STUDY MATERIAL ▸
■ ■ ■ ■ ■ ■ ■
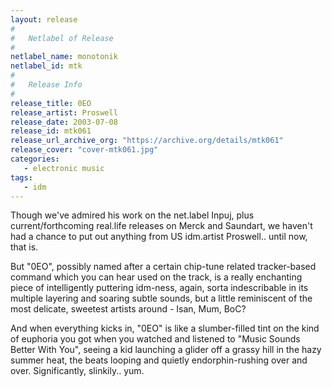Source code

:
 ```yaml
---
layout: release
#
#   Netlabel of Release
#
netlabel_name: monotonik
netlabel_id: mtk
#
#   Release Info
#
release_title: 0EO
release_artist: Proswell
release_date: 2003-07-08
release_id: mtk061
release_url_archive_org: "https://archive.org/details/mtk061"
release_cover: "cover-mtk061.jpg"
categories:
   - electronic music
tags:
   - idm
---
```

Though we've admired his work on the net.label Inpuj, plus current/forthcoming real.life releases on Merck and Saundart, we haven't had a chance to put out anything from US idm.artist Proswell.. until now, that is.

But "0EO", possibly named after a certain chip-tune related tracker-based command which you can hear used on the track, is a really enchanting piece of intelligently puttering idm-ness, again, sorta indescribable in its multiple layering and soaring subtle sounds, but a little reminiscent of the most delicate, sweetest artists around - Isan, Mum, BoC?

And when everything kicks in, "0EO" is like a slumber-filled tint on the kind of euphoria you got when you watched and listened to "Music Sounds Better With You", seeing a kid launching a glider off a grassy hill in the hazy summer heat, the beats looping and quietly endorphin-rushing over and over. Significantly, slinkily.. yum.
■ ■ ■ ■ ■ ■ ■
TASK DETAILS ▸ Line by line, check the listing above for the string "Proswell" and say how many lines have it, giving the number alone.

YOUR RESPONSE ▸ 2